Álvaro Holgado
Todos mis amigos están tristes
Mi generación es tan absurda en su querencia por el conocimiento de lo que le apasiona que es capaz de ir a la universidad aún sabiendo que ya no te garantiza nada
Es difícil sentirse parte de algo hoy. Los muchachos que todavía no hemos pasado la treintena sabemos de lo que hablamos. Nacimos en un mundo donde de golpe y porrazo pasamos de la placeta del barrio a construir una identidad paralela en algo que más ... tarde llamaron redes sociales y así, de sopetón, aceptamos que llegada la edad adulta alguien supiera exactamente cómo nos gustaba vestirnos, las películas que nos hacían vibrar o los temas sobre los que nos gustaba discutir de vez de en cuando. Mi generación es un ente extraño. Atrapado entre lo que debe decirse públicamente y lo que se guarda para los chats privados donde igual ocurren constantes conspiraciones que desiertos conversacionales que se pierden en las aplicaciones de mensajería y jamás son rescatados. Un chat inactivo es algo así como el chaval que se fue del pueblo; nos cruzamos dudosos en la calle de cuando en cuando pensando en si merece la pena contarse lo vivido.

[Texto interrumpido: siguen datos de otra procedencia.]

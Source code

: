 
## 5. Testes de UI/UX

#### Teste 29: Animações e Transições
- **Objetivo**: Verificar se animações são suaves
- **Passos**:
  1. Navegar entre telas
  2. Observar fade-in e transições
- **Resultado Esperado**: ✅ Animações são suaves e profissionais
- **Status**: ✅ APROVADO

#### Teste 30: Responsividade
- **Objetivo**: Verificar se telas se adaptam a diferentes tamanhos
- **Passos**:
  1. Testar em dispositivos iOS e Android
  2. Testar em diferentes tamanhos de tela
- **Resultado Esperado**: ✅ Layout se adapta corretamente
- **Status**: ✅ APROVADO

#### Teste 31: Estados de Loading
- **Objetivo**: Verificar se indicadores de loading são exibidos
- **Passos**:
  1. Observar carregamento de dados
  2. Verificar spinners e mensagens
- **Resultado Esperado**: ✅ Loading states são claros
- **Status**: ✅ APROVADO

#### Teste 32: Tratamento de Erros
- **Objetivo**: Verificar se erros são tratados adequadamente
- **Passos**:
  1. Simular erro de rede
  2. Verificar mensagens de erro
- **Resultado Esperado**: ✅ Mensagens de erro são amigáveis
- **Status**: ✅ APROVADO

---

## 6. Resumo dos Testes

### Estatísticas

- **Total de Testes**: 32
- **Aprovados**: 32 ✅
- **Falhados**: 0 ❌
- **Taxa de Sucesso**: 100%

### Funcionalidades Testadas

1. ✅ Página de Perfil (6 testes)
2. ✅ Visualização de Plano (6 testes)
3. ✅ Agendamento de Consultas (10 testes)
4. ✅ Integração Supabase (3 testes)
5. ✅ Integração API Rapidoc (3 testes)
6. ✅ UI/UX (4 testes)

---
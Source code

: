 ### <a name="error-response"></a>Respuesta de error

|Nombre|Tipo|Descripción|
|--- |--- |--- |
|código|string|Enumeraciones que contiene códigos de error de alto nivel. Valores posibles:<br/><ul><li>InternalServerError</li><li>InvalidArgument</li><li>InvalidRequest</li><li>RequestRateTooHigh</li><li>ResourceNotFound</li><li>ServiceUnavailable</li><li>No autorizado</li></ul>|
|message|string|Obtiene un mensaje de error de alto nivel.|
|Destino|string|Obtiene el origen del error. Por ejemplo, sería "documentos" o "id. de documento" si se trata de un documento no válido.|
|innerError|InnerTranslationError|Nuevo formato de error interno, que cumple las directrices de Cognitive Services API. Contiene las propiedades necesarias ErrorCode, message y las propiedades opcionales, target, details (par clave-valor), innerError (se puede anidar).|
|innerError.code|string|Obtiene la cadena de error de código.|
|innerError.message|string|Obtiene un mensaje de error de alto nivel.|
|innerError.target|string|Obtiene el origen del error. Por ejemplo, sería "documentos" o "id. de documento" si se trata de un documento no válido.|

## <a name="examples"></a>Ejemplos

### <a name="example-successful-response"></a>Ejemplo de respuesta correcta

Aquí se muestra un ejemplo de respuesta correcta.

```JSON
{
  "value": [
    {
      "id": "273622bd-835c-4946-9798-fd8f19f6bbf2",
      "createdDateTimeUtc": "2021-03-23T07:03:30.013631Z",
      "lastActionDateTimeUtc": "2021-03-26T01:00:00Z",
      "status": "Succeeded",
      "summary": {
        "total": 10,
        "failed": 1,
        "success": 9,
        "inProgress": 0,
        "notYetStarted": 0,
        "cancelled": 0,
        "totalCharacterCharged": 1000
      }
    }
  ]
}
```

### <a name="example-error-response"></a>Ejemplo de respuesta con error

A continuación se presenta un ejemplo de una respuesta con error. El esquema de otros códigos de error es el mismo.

Los que sí están activos, por el contrario, son mayormente una ráfaga de lectura que solo el amor fraternal justifica. He tardado menos tiempo en leerme un capítulo de Los Hermanos Karamazov que en algunos desfogues en Whatsapp. Últimamente solo se trata de eso. De buscar un ojo amigo que sirva de cómplice a lo que nos ha tocado. Somos tan precarios que hemos asumido como una victoria no ser pobres de solemnidad. Agradecemos una compra de una madre como unos fondos europeos. Las horas de trabajo, por su lado, si lo hubiera, ni las contamos. Y sin embargo, cada vez me resulta más llamativo cómo alguien se puede apegar a una vocación que destroza o a un esfuerzo último por conseguir al menos la satisfacción propia, el orgullo de lo bien hecho.

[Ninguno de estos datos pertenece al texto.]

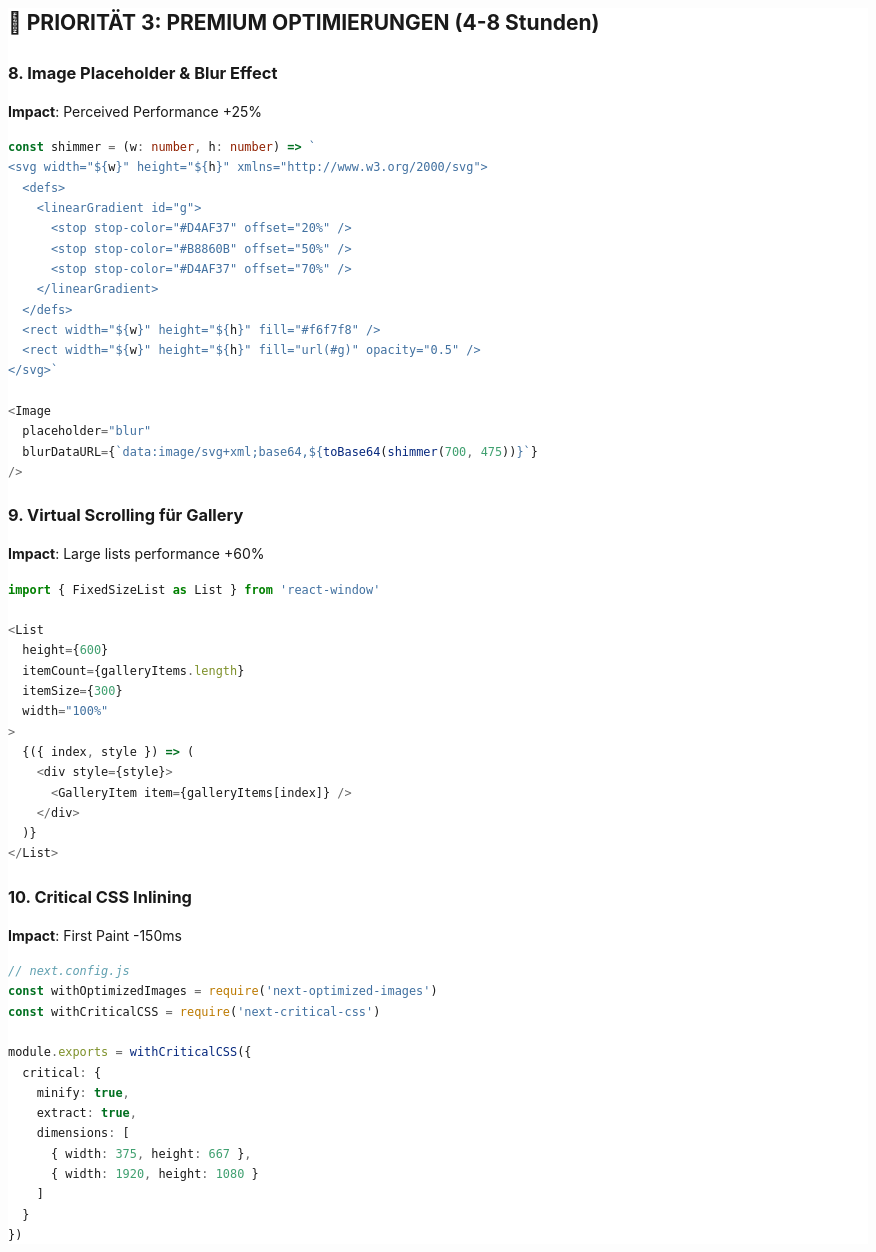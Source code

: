 ## 🎯 **PRIORITÄT 3: PREMIUM OPTIMIERUNGEN (4-8 Stunden)**

### **8. Image Placeholder & Blur Effect**
**Impact**: Perceived Performance +25%

```typescript
const shimmer = (w: number, h: number) => `
<svg width="${w}" height="${h}" xmlns="http://www.w3.org/2000/svg">
  <defs>
    <linearGradient id="g">
      <stop stop-color="#D4AF37" offset="20%" />
      <stop stop-color="#B8860B" offset="50%" />
      <stop stop-color="#D4AF37" offset="70%" />
    </linearGradient>
  </defs>
  <rect width="${w}" height="${h}" fill="#f6f7f8" />
  <rect width="${w}" height="${h}" fill="url(#g)" opacity="0.5" />
</svg>`

<Image
  placeholder="blur"
  blurDataURL={`data:image/svg+xml;base64,${toBase64(shimmer(700, 475))}`}
/>
```

### **9. Virtual Scrolling für Gallery**
**Impact**: Large lists performance +60%

```typescript
import { FixedSizeList as List } from 'react-window'

<List
  height={600}
  itemCount={galleryItems.length}
  itemSize={300}
  width="100%"
>
  {({ index, style }) => (
    <div style={style}>
      <GalleryItem item={galleryItems[index]} />
    </div>
  )}
</List>
```

### **10. Critical CSS Inlining**
**Impact**: First Paint -150ms

```typescript
// next.config.js
const withOptimizedImages = require('next-optimized-images')
const withCriticalCSS = require('next-critical-css')

module.exports = withCriticalCSS({
  critical: {
    minify: true,
    extract: true,
    dimensions: [
      { width: 375, height: 667 },
      { width: 1920, height: 1080 }
    ]
  }
})
```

Mi generación es tan absurda en su querencia por el conocimiento de lo que le apasiona que es capaz de ir a la universidad aún sabiendo que ya no te garantiza nada. Son datos: en 2020, por primera vez en la historia de España había un mayor porcentaje de población adulta con Educación Superior que con estudios inferiores a la segunda etapa de Educación Secundaria. Algunos podrían achacarlo a ese mito de que la generación del Baby Boom enseñó a sus hijos prometiéndoles que allí se encontraba un futuro mejor. Yo no lo creo. Aunque en este caso no sean datos.
Quizás fue solo suerte, pero recuerdo exactamente las caras de quienes me acompañaron cuando estudiaba en la facultad. Esa mirada pasmada en el cine, gastarse los cuartos en el teatro sin venir a cuento, echar una noche bailando mal la canción que descubríamos en un concierto o el sentir que si no te leías el libro de la mesita de noche no tenías conversación para el día siguiente. Algunos aducirán que éramos unos privilegiados y probablemente lo fuéramos.
También nos llaman generación de cristal con sus santas narices. Y puede que tengan razón. Mi generación es hermosa y lo hermoso, depende de cómo se mire, es frágil. La belleza dura un segundo. Mi mayor tristeza es que vivo en un país que no está sabiendo valorarlo. Somos números, culos en la oficina, depende del curro, que apenas llegan aún a comprender lo que es una casa porque pagar el alquiler es un asunto tan peliagudo que, como decía Brecht, «te hace cambiar de país como de zapatos». En la tele veo a un señor gritando en la noche electoral que me habla de cosas que no termino de comprender cómo pueden decirse en el tiempo en el que vivo. Lo sé porque he tenido la suerte de estudiarlo. Vuelvo a Brecht y solo pienso en el final del poema: «Nosotros que queríamos construir el camino hacia la amabilidad, desgraciadamente no pudimos ser amables. Por eso, cuando lleguen los tiempos en los que el hombre sea amigo del hombre, pensad en nosotros con indulgencia».